> WHAT YOU NEED TO DO
Copy out every line of the records where the string "exemplo" occurs.

> PROVIDED RECORDS
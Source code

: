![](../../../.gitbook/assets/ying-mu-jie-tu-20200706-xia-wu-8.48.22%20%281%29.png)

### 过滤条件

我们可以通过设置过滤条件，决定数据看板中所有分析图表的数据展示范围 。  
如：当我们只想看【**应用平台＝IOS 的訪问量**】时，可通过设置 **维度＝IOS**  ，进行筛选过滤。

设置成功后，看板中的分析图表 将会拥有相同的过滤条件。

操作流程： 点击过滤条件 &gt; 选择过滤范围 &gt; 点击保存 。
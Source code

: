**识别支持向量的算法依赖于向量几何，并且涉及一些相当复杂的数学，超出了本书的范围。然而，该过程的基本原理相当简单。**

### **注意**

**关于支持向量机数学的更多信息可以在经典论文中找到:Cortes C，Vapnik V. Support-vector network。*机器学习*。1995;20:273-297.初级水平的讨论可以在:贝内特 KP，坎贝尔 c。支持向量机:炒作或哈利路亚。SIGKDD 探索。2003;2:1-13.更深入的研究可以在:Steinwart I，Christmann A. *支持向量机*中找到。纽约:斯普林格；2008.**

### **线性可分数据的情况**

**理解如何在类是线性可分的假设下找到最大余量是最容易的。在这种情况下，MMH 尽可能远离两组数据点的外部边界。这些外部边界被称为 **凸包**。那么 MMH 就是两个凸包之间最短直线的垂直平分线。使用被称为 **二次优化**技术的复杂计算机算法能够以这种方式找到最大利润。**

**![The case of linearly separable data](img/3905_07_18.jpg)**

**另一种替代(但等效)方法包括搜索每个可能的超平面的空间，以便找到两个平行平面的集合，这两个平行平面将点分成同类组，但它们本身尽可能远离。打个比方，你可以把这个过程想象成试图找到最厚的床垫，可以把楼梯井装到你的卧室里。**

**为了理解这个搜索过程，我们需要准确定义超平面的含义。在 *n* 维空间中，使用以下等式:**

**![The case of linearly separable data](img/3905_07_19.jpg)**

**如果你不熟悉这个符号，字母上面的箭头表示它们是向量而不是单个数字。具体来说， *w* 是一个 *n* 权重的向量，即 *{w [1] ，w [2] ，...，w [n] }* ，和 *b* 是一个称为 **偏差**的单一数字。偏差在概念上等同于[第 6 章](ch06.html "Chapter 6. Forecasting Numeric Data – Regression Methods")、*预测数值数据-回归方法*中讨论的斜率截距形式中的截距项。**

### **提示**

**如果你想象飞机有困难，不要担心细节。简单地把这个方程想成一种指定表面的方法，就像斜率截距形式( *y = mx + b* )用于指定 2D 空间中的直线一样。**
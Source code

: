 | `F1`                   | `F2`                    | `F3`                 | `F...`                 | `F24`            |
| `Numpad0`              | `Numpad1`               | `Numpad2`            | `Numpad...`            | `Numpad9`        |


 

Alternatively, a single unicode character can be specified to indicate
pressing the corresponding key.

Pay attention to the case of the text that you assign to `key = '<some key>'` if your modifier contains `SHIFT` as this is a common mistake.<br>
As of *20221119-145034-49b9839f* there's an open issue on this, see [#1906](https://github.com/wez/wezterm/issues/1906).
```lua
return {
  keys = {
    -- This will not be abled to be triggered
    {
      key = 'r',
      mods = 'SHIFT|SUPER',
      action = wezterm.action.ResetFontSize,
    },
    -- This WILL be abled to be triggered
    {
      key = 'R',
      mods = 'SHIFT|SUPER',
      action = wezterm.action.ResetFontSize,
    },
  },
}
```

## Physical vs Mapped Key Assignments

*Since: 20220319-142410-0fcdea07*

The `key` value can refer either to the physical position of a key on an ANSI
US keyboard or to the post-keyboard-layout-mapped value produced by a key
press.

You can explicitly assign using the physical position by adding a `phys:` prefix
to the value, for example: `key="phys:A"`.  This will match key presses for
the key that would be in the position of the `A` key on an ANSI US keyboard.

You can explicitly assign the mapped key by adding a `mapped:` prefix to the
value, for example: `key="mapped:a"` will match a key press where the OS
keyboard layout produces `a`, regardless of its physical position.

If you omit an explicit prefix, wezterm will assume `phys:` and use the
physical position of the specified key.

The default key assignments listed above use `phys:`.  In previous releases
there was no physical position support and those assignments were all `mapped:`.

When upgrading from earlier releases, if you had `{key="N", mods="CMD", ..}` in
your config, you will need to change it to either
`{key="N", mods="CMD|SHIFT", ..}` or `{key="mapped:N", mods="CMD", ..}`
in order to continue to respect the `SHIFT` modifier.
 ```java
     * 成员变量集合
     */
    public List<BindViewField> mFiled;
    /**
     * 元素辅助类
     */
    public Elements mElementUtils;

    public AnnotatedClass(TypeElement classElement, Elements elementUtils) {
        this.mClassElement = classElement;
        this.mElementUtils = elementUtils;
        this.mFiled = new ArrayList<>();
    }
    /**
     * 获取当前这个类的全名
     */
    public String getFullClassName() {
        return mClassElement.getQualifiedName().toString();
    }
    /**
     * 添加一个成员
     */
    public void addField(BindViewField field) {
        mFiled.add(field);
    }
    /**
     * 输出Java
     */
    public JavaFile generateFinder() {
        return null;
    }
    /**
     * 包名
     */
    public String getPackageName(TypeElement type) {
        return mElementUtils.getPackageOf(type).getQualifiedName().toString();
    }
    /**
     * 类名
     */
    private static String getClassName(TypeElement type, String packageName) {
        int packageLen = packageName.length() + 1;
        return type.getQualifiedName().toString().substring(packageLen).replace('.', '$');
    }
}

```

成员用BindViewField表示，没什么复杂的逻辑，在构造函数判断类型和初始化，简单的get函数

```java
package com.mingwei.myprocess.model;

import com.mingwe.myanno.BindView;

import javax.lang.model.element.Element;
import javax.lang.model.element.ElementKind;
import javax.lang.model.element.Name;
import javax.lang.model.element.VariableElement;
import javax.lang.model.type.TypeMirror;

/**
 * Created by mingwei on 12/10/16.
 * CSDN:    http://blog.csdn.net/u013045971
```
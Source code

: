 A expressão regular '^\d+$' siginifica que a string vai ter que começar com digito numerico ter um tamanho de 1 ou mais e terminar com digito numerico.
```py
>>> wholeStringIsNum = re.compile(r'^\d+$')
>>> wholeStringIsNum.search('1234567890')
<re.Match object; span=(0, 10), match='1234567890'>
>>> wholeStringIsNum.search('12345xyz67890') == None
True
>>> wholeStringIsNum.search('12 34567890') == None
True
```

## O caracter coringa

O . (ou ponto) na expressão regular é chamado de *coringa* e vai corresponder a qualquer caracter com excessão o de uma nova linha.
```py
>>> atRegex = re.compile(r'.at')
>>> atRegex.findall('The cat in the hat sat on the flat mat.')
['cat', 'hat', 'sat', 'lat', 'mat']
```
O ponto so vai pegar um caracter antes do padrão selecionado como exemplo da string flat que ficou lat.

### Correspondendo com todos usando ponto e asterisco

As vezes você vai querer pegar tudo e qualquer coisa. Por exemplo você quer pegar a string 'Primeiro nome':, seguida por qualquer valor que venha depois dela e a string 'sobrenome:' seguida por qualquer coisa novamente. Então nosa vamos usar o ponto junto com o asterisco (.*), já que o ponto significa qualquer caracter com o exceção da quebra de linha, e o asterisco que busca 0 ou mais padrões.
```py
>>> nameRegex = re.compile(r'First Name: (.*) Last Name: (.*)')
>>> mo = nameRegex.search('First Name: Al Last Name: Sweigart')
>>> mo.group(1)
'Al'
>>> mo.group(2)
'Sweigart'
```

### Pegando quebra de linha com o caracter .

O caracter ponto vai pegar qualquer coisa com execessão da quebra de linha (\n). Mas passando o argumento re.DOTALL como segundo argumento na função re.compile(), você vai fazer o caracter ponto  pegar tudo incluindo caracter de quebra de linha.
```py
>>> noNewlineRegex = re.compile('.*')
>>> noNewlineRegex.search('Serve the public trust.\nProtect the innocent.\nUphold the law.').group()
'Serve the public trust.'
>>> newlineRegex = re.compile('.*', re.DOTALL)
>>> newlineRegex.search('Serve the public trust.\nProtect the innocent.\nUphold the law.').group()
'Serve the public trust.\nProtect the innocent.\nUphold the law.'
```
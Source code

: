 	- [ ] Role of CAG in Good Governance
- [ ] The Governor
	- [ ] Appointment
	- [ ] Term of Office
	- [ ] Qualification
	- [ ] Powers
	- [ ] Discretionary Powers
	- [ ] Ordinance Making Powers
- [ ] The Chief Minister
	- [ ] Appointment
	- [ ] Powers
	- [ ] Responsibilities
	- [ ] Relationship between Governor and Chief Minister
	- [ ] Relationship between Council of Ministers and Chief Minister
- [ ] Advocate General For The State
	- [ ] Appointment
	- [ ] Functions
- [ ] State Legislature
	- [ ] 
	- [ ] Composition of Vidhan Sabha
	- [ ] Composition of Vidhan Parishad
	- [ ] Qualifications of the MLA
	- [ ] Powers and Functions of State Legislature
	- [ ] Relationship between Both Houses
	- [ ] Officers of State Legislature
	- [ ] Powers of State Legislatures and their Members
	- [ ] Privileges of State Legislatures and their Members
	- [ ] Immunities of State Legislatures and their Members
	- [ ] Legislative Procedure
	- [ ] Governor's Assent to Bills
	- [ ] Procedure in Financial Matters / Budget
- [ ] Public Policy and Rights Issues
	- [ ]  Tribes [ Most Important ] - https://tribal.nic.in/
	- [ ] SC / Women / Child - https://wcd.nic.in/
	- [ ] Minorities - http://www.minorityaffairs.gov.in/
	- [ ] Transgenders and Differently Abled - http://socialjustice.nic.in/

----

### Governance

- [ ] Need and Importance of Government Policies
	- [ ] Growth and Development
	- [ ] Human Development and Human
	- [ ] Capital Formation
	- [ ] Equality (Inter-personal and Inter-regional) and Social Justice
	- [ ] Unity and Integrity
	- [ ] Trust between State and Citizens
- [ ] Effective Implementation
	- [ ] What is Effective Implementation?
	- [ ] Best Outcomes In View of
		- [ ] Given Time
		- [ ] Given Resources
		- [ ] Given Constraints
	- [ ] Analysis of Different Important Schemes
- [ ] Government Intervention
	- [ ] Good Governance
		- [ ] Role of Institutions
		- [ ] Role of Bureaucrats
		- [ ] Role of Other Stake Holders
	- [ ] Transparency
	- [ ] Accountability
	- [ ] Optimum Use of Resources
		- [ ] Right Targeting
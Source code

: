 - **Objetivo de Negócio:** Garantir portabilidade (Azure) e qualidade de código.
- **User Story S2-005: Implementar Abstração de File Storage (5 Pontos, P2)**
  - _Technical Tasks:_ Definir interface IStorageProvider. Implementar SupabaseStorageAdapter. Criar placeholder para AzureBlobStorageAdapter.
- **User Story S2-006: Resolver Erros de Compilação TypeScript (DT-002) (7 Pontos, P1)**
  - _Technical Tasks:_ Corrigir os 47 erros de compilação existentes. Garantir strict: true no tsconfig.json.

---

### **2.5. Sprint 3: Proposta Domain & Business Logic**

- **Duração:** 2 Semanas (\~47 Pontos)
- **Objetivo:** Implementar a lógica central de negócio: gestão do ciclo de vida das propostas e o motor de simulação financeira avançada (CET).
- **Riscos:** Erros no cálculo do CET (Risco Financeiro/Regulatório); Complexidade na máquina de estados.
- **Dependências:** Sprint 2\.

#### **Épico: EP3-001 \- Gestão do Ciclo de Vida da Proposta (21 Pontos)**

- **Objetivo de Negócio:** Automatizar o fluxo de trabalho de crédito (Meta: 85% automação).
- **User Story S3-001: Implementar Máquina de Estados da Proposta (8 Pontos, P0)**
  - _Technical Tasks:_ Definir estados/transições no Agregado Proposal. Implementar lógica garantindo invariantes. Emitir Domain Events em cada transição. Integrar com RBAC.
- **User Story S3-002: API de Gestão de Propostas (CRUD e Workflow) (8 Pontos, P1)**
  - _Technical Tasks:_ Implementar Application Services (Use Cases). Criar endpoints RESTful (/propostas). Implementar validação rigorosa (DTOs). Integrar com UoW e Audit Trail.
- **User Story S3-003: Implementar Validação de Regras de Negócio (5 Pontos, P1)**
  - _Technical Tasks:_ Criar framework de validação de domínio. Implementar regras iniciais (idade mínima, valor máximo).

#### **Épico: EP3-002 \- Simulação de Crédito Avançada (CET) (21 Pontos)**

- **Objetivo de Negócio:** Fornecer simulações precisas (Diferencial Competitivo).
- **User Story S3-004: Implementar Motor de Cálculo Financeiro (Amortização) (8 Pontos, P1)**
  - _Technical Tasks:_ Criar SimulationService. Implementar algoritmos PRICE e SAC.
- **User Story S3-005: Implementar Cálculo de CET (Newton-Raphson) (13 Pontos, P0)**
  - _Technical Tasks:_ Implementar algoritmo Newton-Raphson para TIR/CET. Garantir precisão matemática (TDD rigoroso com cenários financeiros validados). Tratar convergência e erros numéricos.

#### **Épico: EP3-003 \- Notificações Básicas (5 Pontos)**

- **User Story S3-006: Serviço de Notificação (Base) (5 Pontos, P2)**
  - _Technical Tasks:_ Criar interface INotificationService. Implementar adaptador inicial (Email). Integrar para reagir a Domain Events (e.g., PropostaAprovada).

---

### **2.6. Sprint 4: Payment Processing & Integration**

> RESULT OF THE TASK
O ponto so vai pegar um caracter antes do padrão selecionado como exemplo da string flat que ficou lat.
As vezes você vai querer pegar tudo e qualquer coisa. Por exemplo você quer pegar a string 'Primeiro nome':, seguida por qualquer valor que venha depois dela e a string 'sobrenome:' seguida por qualquer coisa novamente. Então nosa vamos usar o ponto junto com o asterisco (.*), já que o ponto significa qualquer caracter com o exceção da quebra de linha, e o asterisco que busca 0 ou mais padrões.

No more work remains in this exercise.